Aboard the ship, Carter tries to make friends with the sailors. They’re happy to tell him all about Inquanok, and about their onyx quarries, and what a shame it is that cats refuse to live in Inquanok. But what can you do? They’ve got Leng right there; you can’t blame the cats for being skittish.
They don’t want to talk about Leng, or the desert that guards it, but they do go on at length about how the very best onyx quarry sits far to the north, at the edge of this cold desert whose existence the men of Inquanok did not care to admit. The onyx pulled from the ground there was so awesome, so huge and shiny and onyx-like, that those who looked upon it were struck with terror.
It’s a terrible place, they say, and abandoned and best avoided, and besides, no one knows what happened to that accursed onyx. Best, they say, to abandon it to the shantak-birds.
Carter recalls that the Great Ones’ castle atop unknown Kadath is of onyx, a little tidbit you might recall from way back in at the very beginning of this story.
Northwards they sail, and every morning when the sun rises, it’s a little further southwards in the sky. The days get shorter and shorter, until they stop entirely, and you’ve got just dusk and night.

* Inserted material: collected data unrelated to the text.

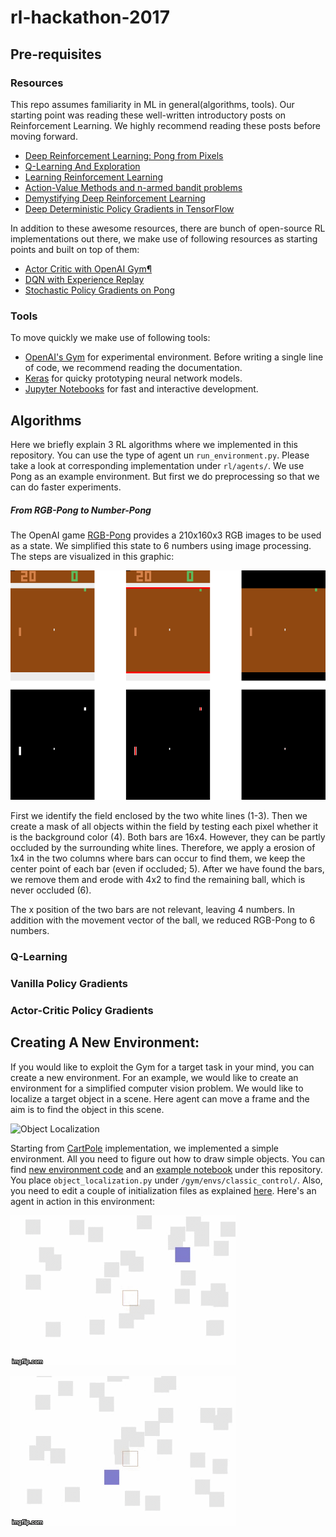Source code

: # rl-hackathon-2017

## Pre-requisites

### Resources
This repo assumes familiarity in ML in general(algorithms, tools). Our starting point was reading these well-written introductory posts on Reinforcement Learning. We highly recommend reading these posts before moving forward.

- [Deep Reinforcement Learning: Pong from Pixels](http://karpathy.github.io/2016/05/31/rl/)
- [Q-Learning And Exploration](https://studywolf.wordpress.com/2012/11/25/reinforcement-learning-q-learning-and-exploration/)
- [Learning Reinforcement Learning](http://www.wildml.com/2016/10/learning-reinforcement-learning/)
- [Action-Value Methods and n-armed bandit problems](http://outlace.com/Reinforcement-Learning-Part-1/)
- [Demystifying Deep Reinforcement Learning](https://www.nervanasys.com/demystifying-deep-reinforcement-learning/)
- [Deep Deterministic Policy Gradients in TensorFlow](http://pemami4911.github.io/blog/2016/08/21/ddpg-rl.html)

In addition to these awesome resources, there are bunch of open-source RL implementations out there, we make use of following resources as starting points and built on top of them:
- [Actor Critic with OpenAI Gym¶](https://github.com/gregretkowski/notebooks/blob/master/ActorCritic-with-OpenAI-Gym.ipynb)
- [DQN with Experience Replay](https://github.com/sherjilozair/dqn)
- [Stochastic Policy Gradients on Pong](https://gist.github.com/karpathy/a4166c7fe253700972fcbc77e4ea32c5)

### Tools
To move quickly we make use of following tools:
- [OpenAI's Gym](https://gym.openai.com/docs) for experimental environment. Before writing a single line of code, we recommend reading the documentation.
- [Keras](https://keras.io/) for quicky prototyping neural network models.
- [Jupyter Notebooks](http://jupyter.org/) for fast and interactive development.

## Algorithms
Here we briefly explain 3 RL algorithms where we implemented in this repository. You can use the type of agent un `run_environment.py`. Please take a look at corresponding implementation under `rl/agents/`. We use Pong as an example environment. But first we do preprocessing so that we can do faster experiments.

##### From RGB-Pong to Number-Pong
The OpenAI game [RGB-Pong](https://gym.openai.com/envs/Pong-v0) provides a 210x160x3 RGB images to be used as a state. We simplified this state to 6 numbers using image processing. The steps are visualized in this graphic:

![RGB-Pong image processing](screenshots/image_processing.png)

First we identify the field enclosed by the two white lines (1-3). Then we create a mask of all objects within the field by testing each pixel whether it is the background color (4). Both bars are 16x4. However, they can be partly occluded by the surrounding white lines. Therefore, we apply a erosion of 1x4 in the two columns where bars can occur to find them, we keep the center point of each bar (even if occluded; 5). After we have found the bars, we remove them and erode with 4x2 to find the remaining ball, which is never occluded (6).

The x position of the two bars are not relevant, leaving 4 numbers. In addition with the  movement vector of the ball, we reduced RGB-Pong to 6 numbers.

### Q-Learning

### Vanilla Policy Gradients

### Actor-Critic Policy Gradients




## Creating A New Environment:
If you would like to exploit the Gym for a target task in your mind, you can create a new environment. For an example, we would like to create an environment for a simplified computer vision problem.
We would like to localize a target object in a scene. Here agent can move a frame and the aim is to find the object in this scene.

![Object Localization](http://research.microsoft.com/en-us/um/people/jingdw/salientobjectdetection/Salient%20Object%20Detection_files/2_reg.jpg "Object Localization Example")

Starting from [CartPole](https://github.com/openai/gym/blob/master/gym/envs/classic_control/cartpole.py) implementation, we implemented a simple environment. All you need to figure out how to draw simple objects. 
You can find [new environment code](rl/environments/object_localization.py) and an [example notebook](notebooks/new_environment.ipynb) under this repository. You place `object_localization.py` under `/gym/envs/classic_control/`. Also, you need to edit a couple of initialization files as explained [here](https://github.com/openai/gym/wiki/Environments). Here's an agent in action in this environment:


![Random Agent](screenshots/gif-random.gif)

![Agent Moving to Object](screenshots/gif-moving.gif)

Three weeks out of Celephais they come within sight of land. The first trace of the northern peaks is a single mountain, an island spiking up from the sea, barren and cold. Carter asks about it, but the sailors tell him it has no name and no one ever lands there, on account of every night you can hear howls and screams from it. So Carter doesn’t feel too bad when they pass it by.
Two days after that, they sail into the harbor at the city of Inquanok, largest port in the land of Inquanok. Lovecraft describes the city as possessing qualities very common in the Dreamlands — it’s tall, it’s archaic, it’s rare and curious. The buildings are all black and high, carved on every side with flowers and patterns whose dark symmetries dazzled the eye with a beauty more poignant than light. The buildings are also very pointy: some ended in swelling domes that tapered to a point, others in terraced pyramids whereon rose clustered minarets, says Lovecraft.
In the center of the city, as in the center of Ulthar and Celephais before them, stands a massive tower higher than any other building in town: the local temple of the Elder Ones, ruled by an old High-Priest sad with inner secrets.